== Segment start ==

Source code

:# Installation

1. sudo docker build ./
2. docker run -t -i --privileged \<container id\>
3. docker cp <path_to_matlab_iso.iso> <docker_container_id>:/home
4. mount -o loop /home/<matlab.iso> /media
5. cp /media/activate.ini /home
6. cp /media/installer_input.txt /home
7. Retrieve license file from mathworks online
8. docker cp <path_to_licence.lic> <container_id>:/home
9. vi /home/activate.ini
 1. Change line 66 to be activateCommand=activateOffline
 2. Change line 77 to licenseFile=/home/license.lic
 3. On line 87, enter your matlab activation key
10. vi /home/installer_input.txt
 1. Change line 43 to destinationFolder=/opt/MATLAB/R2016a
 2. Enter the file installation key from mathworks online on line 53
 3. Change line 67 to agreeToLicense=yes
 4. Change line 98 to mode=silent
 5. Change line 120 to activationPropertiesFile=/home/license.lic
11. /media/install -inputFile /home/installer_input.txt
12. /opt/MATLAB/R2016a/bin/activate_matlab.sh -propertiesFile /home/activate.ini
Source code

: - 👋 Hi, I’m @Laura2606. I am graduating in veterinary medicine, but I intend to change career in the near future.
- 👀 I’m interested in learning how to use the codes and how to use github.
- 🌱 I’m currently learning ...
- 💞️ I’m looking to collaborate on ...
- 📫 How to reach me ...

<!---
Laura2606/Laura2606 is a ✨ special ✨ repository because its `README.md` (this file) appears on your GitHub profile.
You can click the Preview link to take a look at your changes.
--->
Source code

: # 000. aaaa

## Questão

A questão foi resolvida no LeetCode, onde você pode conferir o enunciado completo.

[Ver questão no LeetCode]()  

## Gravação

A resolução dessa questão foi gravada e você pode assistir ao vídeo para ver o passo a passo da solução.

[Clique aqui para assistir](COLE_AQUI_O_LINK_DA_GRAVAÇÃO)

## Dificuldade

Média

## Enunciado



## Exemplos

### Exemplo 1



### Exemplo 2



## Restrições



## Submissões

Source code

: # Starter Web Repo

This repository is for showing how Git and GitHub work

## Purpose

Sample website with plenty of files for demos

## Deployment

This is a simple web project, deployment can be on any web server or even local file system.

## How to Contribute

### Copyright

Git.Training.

== Segment end ==

Write out each entry above exactly as it is written.

> [RESULT OF THIS TASK]
Source code

:# Installation

1. sudo docker build ./
2. docker run -t -i --privileged \<container id\>
3. docker cp <path_to_matlab_iso.iso> <docker_container_id>:/home
4. mount -o loop /home/<matlab.iso> /media
5. cp /media/activate.ini /home
6. cp /media/installer_input.txt /home
7. Retrieve license file from mathworks online
8. docker cp <path_to_licence.lic> <container_id>:/home
9. vi /home/activate.ini
 1. Change line 66 to be activateCommand=activateOffline
 2. Change line 77 to licenseFile=/home/license.lic
 3. On line 87, enter your matlab activation key
10. vi /home/installer_input.txt
 1. Change line 43 to destinationFolder=/opt/MATLAB/R2016a
 2. Enter the file installation key from mathworks online on line 53
 3. Change line 67 to agreeToLicense=yes
 4. Change line 98 to mode=silent
 5. Change line 120 to activationPropertiesFile=/home/license.lic
11. /media/install -inputFile /home/installer_input.txt
12. /opt/MATLAB/R2016a/bin/activate_matlab.sh -propertiesFile /home/activate.ini
Source code

: - 👋 Hi, I’m @Laura2606. I am graduating in veterinary medicine, but I intend to change career in the near future.
- 👀 I’m interested in learning how to use the codes and how to use github.
- 🌱 I’m currently learning ...
- 💞️ I’m looking to collaborate on ...
- 📫 How to reach me ...

<!---
Laura2606/Laura2606 is a ✨ special ✨ repository because its `README.md` (this file) appears on your GitHub profile.
You can click the Preview link to take a look at your changes.
--->
Source code

: # 000. aaaa

## Questão

A questão foi resolvida no LeetCode, onde você pode conferir o enunciado completo.

[Ver questão no LeetCode]()  

## Gravação

A resolução dessa questão foi gravada e você pode assistir ao vídeo para ver o passo a passo da solução.

[Clique aqui para assistir](COLE_AQUI_O_LINK_DA_GRAVAÇÃO)

## Dificuldade

Média

## Enunciado



## Exemplos

### Exemplo 1



### Exemplo 2



## Restrições



## Submissões

Source code

: # Starter Web Repo

This repository is for showing how Git and GitHub work

## Purpose

Sample website with plenty of files for demos

## Deployment

This is a simple web project, deployment can be on any web server or even local file system.

## How to Contribute

### Copyright

Git.Training.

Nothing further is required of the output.